Task to complete:
Write out again, exactly, the lines below starting at the one with "- [ ] useRouter 獲取當前路由，api 傳送($type)值到後端" and ending at the one with "- [x] 點擊 attr-btn".

*** Block opens ***

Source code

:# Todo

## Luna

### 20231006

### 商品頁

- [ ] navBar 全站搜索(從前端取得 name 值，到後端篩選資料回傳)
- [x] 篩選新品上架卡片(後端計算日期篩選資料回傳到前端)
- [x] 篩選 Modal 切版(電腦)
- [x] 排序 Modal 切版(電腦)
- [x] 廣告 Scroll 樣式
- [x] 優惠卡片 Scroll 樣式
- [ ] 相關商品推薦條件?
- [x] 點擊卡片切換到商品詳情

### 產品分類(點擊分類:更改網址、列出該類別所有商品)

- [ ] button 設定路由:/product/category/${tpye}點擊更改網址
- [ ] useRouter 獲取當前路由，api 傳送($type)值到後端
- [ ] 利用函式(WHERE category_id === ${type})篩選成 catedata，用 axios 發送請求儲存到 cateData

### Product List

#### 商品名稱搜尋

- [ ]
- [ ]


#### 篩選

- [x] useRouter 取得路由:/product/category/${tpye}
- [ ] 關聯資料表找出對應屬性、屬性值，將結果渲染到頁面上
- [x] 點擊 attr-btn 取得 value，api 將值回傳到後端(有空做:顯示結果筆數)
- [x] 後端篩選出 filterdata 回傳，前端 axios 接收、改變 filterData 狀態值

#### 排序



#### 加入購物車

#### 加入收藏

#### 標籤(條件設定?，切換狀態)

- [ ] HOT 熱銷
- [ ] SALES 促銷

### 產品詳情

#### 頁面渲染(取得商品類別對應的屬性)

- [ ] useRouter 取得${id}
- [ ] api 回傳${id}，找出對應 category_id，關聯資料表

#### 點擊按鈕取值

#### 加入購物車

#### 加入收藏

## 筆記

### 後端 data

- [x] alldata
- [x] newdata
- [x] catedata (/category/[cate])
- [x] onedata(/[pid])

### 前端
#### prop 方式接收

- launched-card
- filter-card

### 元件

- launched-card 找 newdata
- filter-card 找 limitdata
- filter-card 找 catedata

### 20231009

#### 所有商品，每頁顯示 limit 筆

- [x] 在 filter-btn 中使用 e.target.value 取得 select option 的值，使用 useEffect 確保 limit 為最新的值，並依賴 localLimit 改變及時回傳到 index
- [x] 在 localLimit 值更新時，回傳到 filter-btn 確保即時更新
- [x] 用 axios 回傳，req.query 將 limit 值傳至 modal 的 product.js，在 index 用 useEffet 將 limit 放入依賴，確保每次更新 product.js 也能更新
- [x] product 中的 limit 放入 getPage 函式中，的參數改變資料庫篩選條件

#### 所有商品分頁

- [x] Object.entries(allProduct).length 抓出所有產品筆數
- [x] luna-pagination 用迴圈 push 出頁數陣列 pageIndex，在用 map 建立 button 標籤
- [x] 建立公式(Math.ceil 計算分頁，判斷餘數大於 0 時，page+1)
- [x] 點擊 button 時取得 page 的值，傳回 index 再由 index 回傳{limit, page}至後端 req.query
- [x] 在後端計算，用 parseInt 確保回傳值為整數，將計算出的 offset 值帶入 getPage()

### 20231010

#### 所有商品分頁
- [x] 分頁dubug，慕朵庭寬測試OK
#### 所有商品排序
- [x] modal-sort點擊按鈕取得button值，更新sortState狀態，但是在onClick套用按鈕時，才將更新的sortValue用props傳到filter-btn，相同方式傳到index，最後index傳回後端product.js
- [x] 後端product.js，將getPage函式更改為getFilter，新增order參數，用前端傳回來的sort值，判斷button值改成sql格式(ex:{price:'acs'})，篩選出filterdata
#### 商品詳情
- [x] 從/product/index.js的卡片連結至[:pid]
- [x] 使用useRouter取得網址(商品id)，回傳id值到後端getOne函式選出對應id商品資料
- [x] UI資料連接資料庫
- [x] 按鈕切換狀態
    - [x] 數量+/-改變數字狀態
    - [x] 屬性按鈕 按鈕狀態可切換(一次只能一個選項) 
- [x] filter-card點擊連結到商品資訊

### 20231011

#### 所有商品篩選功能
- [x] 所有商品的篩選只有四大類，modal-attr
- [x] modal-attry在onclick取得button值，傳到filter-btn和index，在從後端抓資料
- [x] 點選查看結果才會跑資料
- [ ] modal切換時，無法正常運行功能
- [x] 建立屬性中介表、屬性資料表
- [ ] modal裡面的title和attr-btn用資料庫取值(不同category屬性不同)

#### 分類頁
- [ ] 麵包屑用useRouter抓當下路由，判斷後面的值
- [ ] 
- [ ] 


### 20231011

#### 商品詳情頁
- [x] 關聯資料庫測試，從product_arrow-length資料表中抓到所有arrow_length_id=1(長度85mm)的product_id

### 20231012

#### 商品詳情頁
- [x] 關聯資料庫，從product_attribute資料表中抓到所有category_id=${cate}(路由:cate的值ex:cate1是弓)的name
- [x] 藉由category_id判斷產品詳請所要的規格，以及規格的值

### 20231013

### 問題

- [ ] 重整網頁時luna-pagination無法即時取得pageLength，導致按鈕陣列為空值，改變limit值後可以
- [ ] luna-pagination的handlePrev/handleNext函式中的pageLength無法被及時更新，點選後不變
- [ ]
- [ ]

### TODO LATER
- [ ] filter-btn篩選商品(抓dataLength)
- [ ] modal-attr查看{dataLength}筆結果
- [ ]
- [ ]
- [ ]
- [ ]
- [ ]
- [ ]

*** Block closes ***

Your solution:
- [ ] useRouter 獲取當前路由，api 傳送($type)值到後端
- [ ] 利用函式(WHERE category_id === ${type})篩選成 catedata，用 axios 發送請求儲存到 cateData

### Product List

#### 商品名稱搜尋

- [ ]
- [ ]


#### 篩選

- [x] useRouter 取得路由:/product/category/${tpye}
- [ ] 關聯資料表找出對應屬性、屬性值，將結果渲染到頁面上
- [x] 點擊 attr-btn 取得 value，api 將值回傳到後端(有空做:顯示結果筆數)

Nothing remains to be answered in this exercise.